(Beginning of SUPPLIED ENTRIES)
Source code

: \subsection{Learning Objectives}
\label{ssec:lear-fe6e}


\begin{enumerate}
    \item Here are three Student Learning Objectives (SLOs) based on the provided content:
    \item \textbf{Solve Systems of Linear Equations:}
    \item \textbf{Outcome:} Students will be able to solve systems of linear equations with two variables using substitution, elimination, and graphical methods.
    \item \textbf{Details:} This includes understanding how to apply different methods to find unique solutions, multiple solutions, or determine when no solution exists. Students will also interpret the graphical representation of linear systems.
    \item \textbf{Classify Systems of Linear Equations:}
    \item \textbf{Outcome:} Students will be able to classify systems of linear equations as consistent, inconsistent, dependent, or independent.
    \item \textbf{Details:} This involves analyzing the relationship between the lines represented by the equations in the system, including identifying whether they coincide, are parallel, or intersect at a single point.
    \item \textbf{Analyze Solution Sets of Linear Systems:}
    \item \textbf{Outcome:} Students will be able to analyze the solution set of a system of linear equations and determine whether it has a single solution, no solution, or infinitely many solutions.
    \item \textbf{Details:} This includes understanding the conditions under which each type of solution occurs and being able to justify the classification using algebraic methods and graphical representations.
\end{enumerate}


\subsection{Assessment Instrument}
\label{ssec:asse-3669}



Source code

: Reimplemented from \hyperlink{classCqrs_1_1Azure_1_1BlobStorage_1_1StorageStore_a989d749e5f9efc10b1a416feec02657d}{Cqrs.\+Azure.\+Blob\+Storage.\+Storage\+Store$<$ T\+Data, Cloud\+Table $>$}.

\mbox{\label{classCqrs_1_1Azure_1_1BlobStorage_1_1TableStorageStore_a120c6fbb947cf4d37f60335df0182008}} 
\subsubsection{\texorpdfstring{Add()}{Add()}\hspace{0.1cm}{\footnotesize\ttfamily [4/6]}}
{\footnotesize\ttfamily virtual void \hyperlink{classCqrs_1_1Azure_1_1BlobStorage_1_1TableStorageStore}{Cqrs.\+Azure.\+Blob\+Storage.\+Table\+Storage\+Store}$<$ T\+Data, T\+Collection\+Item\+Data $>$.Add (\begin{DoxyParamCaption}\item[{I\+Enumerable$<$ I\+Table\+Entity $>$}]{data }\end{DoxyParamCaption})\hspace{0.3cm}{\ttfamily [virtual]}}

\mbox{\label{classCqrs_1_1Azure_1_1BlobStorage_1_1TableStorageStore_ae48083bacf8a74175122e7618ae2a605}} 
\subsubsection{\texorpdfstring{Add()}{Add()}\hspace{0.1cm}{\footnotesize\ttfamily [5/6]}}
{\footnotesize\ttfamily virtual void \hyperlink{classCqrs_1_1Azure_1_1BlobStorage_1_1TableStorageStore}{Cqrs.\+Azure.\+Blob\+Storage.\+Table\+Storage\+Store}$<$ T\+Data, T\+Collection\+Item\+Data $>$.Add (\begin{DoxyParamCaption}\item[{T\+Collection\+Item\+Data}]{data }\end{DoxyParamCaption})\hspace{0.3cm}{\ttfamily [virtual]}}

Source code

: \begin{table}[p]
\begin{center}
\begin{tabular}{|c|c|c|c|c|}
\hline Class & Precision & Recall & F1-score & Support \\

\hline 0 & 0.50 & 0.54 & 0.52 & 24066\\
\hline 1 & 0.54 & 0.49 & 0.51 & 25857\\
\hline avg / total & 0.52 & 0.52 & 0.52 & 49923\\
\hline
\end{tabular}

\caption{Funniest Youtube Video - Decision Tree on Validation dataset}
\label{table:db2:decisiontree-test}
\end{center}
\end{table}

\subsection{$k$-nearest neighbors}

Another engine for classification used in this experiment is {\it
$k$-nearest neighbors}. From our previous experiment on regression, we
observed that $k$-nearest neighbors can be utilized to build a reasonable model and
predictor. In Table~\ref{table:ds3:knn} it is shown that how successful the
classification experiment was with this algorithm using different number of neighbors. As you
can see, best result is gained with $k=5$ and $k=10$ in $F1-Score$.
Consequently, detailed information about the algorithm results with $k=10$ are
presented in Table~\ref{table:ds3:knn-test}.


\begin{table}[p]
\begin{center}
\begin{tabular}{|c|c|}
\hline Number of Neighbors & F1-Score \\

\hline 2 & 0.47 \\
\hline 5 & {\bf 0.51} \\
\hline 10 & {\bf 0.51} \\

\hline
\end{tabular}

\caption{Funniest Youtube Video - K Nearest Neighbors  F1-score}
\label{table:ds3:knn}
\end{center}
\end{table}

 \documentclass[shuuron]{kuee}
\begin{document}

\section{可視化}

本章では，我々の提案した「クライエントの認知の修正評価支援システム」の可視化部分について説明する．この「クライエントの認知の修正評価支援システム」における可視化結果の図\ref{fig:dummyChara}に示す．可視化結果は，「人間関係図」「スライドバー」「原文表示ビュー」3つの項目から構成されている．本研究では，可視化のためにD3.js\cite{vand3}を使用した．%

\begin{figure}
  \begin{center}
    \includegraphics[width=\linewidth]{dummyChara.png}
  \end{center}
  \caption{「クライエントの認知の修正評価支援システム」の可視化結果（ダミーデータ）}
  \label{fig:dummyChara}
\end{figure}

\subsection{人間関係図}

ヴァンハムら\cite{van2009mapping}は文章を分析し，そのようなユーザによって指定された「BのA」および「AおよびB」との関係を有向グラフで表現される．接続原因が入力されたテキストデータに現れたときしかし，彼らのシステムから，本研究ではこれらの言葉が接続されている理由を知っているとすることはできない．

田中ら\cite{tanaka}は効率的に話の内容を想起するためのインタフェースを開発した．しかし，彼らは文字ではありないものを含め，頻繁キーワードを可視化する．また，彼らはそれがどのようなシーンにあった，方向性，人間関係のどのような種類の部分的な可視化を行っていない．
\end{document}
(End of SUPPLIED ENTRIES)
> **WHAT IS BEING ASKED**: Return the entries above, every line intact.

> **OUTPUT FOR THIS EXERCISE**:
Source code

: \subsection{Learning Objectives}
\label{ssec:lear-fe6e}


\begin{enumerate}
    \item Here are three Student Learning Objectives (SLOs) based on the provided content:
    \item \textbf{Solve Systems of Linear Equations:}
    \item \textbf{Outcome:} Students will be able to solve systems of linear equations with two variables using substitution, elimination, and graphical methods.
    \item \textbf{Details:} This includes understanding how to apply different methods to find unique solutions, multiple solutions, or determine when no solution exists. Students will also interpret the graphical representation of linear systems.
    \item \textbf{Classify Systems of Linear Equations:}
    \item \textbf{Outcome:} Students will be able to classify systems of linear equations as consistent, inconsistent, dependent, or independent.
    \item \textbf{Details:} This involves analyzing the relationship between the lines represented by the equations in the system, including identifying whether they coincide, are parallel, or intersect at a single point.
    \item \textbf{Analyze Solution Sets of Linear Systems:}
    \item \textbf{Outcome:} Students will be able to analyze the solution set of a system of linear equations and determine whether it has a single solution, no solution, or infinitely many solutions.
    \item \textbf{Details:} This includes understanding the conditions under which each type of solution occurs and being able to justify the classification using algebraic methods and graphical representations.
\end{enumerate}


\subsection{Assessment Instrument}
\label{ssec:asse-3669}



Source code

: Reimplemented from \hyperlink{classCqrs_1_1Azure_1_1BlobStorage_1_1StorageStore_a989d749e5f9efc10b1a416feec02657d}{Cqrs.\+Azure.\+Blob\+Storage.\+Storage\+Store$<$ T\+Data, Cloud\+Table $>$}.

\mbox{\label{classCqrs_1_1Azure_1_1BlobStorage_1_1TableStorageStore_a120c6fbb947cf4d37f60335df0182008}} 
\subsubsection{\texorpdfstring{Add()}{Add()}\hspace{0.1cm}{\footnotesize\ttfamily [4/6]}}
{\footnotesize\ttfamily virtual void \hyperlink{classCqrs_1_1Azure_1_1BlobStorage_1_1TableStorageStore}{Cqrs.\+Azure.\+Blob\+Storage.\+Table\+Storage\+Store}$<$ T\+Data, T\+Collection\+Item\+Data $>$.Add (\begin{DoxyParamCaption}\item[{I\+Enumerable$<$ I\+Table\+Entity $>$}]{data }\end{DoxyParamCaption})\hspace{0.3cm}{\ttfamily [virtual]}}

\mbox{\label{classCqrs_1_1Azure_1_1BlobStorage_1_1TableStorageStore_ae48083bacf8a74175122e7618ae2a605}} 
\subsubsection{\texorpdfstring{Add()}{Add()}\hspace{0.1cm}{\footnotesize\ttfamily [5/6]}}
{\footnotesize\ttfamily virtual void \hyperlink{classCqrs_1_1Azure_1_1BlobStorage_1_1TableStorageStore}{Cqrs.\+Azure.\+Blob\+Storage.\+Table\+Storage\+Store}$<$ T\+Data, T\+Collection\+Item\+Data $>$.Add (\begin{DoxyParamCaption}\item[{T\+Collection\+Item\+Data}]{data }\end{DoxyParamCaption})\hspace{0.3cm}{\ttfamily [virtual]}}

Source code

: \begin{table}[p]
\begin{center}
\begin{tabular}{|c|c|c|c|c|}
\hline Class & Precision & Recall & F1-score & Support \\

\hline 0 & 0.50 & 0.54 & 0.52 & 24066\\
\hline 1 & 0.54 & 0.49 & 0.51 & 25857\\
\hline avg / total & 0.52 & 0.52 & 0.52 & 49923\\
\hline
\end{tabular}

\caption{Funniest Youtube Video - Decision Tree on Validation dataset}
\label{table:db2:decisiontree-test}
\end{center}
\end{table}

\subsection{$k$-nearest neighbors}

Another engine for classification used in this experiment is {\it
$k$-nearest neighbors}. From our previous experiment on regression, we
observed that $k$-nearest neighbors can be utilized to build a reasonable model and
predictor. In Table~\ref{table:ds3:knn} it is shown that how successful the
classification experiment was with this algorithm using different number of neighbors. As you
can see, best result is gained with $k=5$ and $k=10$ in $F1-Score$.
Consequently, detailed information about the algorithm results with $k=10$ are
presented in Table~\ref{table:ds3:knn-test}.


\begin{table}[p]
\begin{center}
\begin{tabular}{|c|c|}
\hline Number of Neighbors & F1-Score \\

\hline 2 & 0.47 \\
\hline 5 & {\bf 0.51} \\
\hline 10 & {\bf 0.51} \\

\hline
\end{tabular}

\caption{Funniest Youtube Video - K Nearest Neighbors  F1-score}
\label{table:ds3:knn}
\end{center}
\end{table}

 \documentclass[shuuron]{kuee}
\begin{document}

\section{可視化}

本章では，我々の提案した「クライエントの認知の修正評価支援システム」の可視化部分について説明する．この「クライエントの認知の修正評価支援システム」における可視化結果の図\ref{fig:dummyChara}に示す．可視化結果は，「人間関係図」「スライドバー」「原文表示ビュー」3つの項目から構成されている．本研究では，可視化のためにD3.js\cite{vand3}を使用した．%

\begin{figure}
  \begin{center}
    \includegraphics[width=\linewidth]{dummyChara.png}
  \end{center}
  \caption{「クライエントの認知の修正評価支援システム」の可視化結果（ダミーデータ）}
  \label{fig:dummyChara}
\end{figure}

\subsection{人間関係図}

ヴァンハムら\cite{van2009mapping}は文章を分析し，そのようなユーザによって指定された「BのA」および「AおよびB」との関係を有向グラフで表現される．接続原因が入力されたテキストデータに現れたときしかし，彼らのシステムから，本研究ではこれらの言葉が接続されている理由を知っているとすることはできない．

田中ら\cite{tanaka}は効率的に話の内容を想起するためのインタフェースを開発した．しかし，彼らは文字ではありないものを含め，頻繁キーワードを可視化する．また，彼らはそれがどのようなシーンにあった，方向性，人間関係のどのような種類の部分的な可視化を行っていない．
\end{document}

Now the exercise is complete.